“I don’t want everybody to vote. Elections are not won by a majority of the people. They never have been from the beginning of our country and they are not now. As a matter of fact, our leverage in the elections quite candidly goes up as the voting populace goes down.”
– Conservative activist Paul Weyrich, at a 1980 training session for Christian conservatives
While there are a number of very worthy issues that need to be addressed in this area, I propose that we include the issue of felon disenfranchisement in our deliberations. Felon disenfranchisement is critical as it impacts the outcomes of elections throughout the country. Too often, conservative, anti-minority candidates are elected because of the disproportionate removal of African Americans and other minorities from the election rolls. As the policies that disenfranchise felons disproportionately impacts African Americans (both those caught up in the criminal justice system AND the larger Black public which does not get the policies that it could because supportive people are not elected to office), we must understand it undermines the policies that we believe to be helpful to our community.
The increase in felony convictions over the last generation or so has proven to be an effective way to lock out African American voters. Between 1970 and 2000, the overall number of state and federal prisoners grew by over 600 percent, from fewer than 200,000 to nearly 1.4 million. Nearly five million Americans, two percent of the voting-age population, are prohibited from voting as a result of felony convictions. The laws that created these barriers are undemocratic and antithetical to American ideals, particularly in the case of those who have completed their sentences, parole, or both, and have thus completely “paid their debt to society.”

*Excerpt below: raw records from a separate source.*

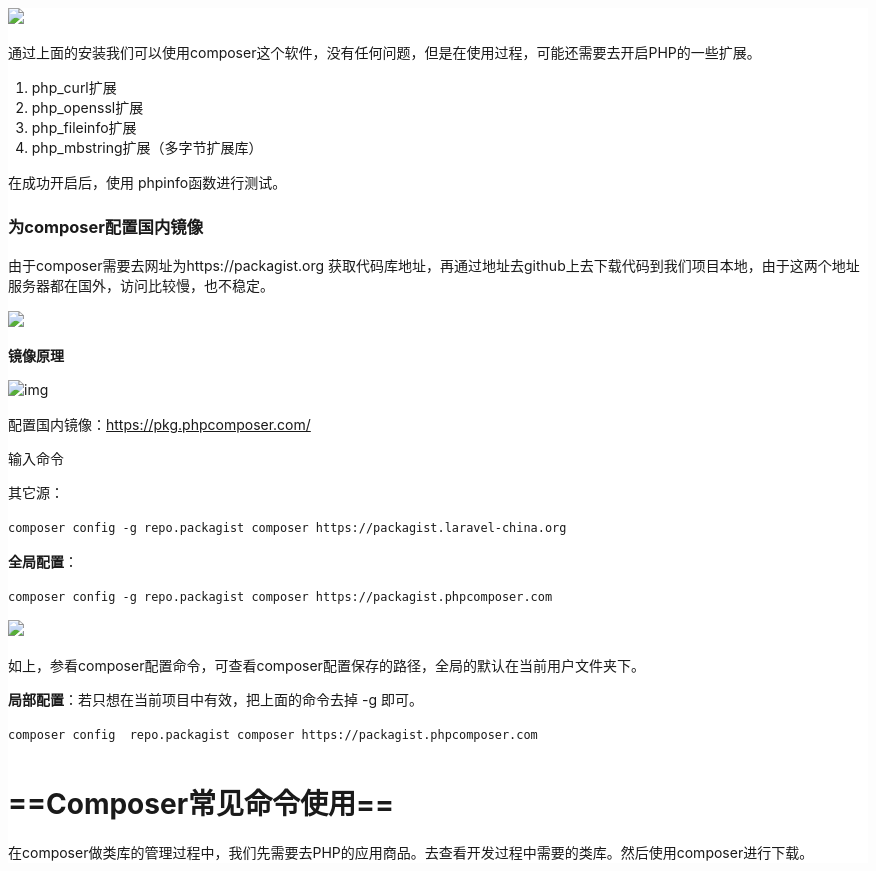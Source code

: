   ![](image8.png)



通过上面的安装我们可以使用composer这个软件，没有任何问题，但是在使用过程，可能还需要去开启PHP的一些扩展。

1. php_curl扩展
2. php_openssl扩展
3. php_fileinfo扩展
4. php_mbstring扩展（多字节扩展库）

在成功开启后，使用 phpinfo函数进行测试。

 

### 为composer配置国内镜像

由于composer需要去网址为https://packagist.org 获取代码库地址，再通过地址去github上去下载代码到我们项目本地，由于这两个地址服务器都在国外，访问比较慢，也不稳定。

![](image9.png)

**镜像原理**

![img](wpsDF5.tmp.jpg) 

 

配置国内镜像：https://pkg.phpcomposer.com/

输入命令

其它源：

```
composer config -g repo.packagist composer https://packagist.laravel-china.org 
```



**全局配置**：

```
composer config -g repo.packagist composer https://packagist.phpcomposer.com
```

![](image10.png)

如上，参看composer配置命令，可查看composer配置保存的路径，全局的默认在当前用户文件夹下。



**局部配置**：若只想在当前项目中有效，把上面的命令去掉 -g 即可。

```
composer config  repo.packagist composer https://packagist.phpcomposer.com
```



# ==Composer常见命令使用==

在composer做类库的管理过程中，我们先需要去PHP的应用商品。去查看开发过程中需要的类库。然后使用composer进行下载。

Racism is the root of felon disenfranchisement laws. Conservatives created these laws in the post-Reconstruction era South in an effort keep African Americans out of the political process as they sought to “redeem” the South in the name of White supremacy. Over time, these laws spread nationwide and 48 states and the District of Columbia prohibited inmates from voting while incarcerated for a felony offense; 36 states prohibit felons from voting while they are on parole; and 31 of these states exclude felony probationers as well. Three states deny the right to vote to all ex-offenders who have completed their sentences. As the GOP became the home of the conservative movement, Republicans all over the country have continually resisted efforts to overturn these scandalous, undemocratic laws. They often argue that these laws are an appropriate supplement to the incarceration process. The reality is that they understand the numbers which clearly indicate the GOP would have a much more difficult time winning elections around the country, particularly in the South.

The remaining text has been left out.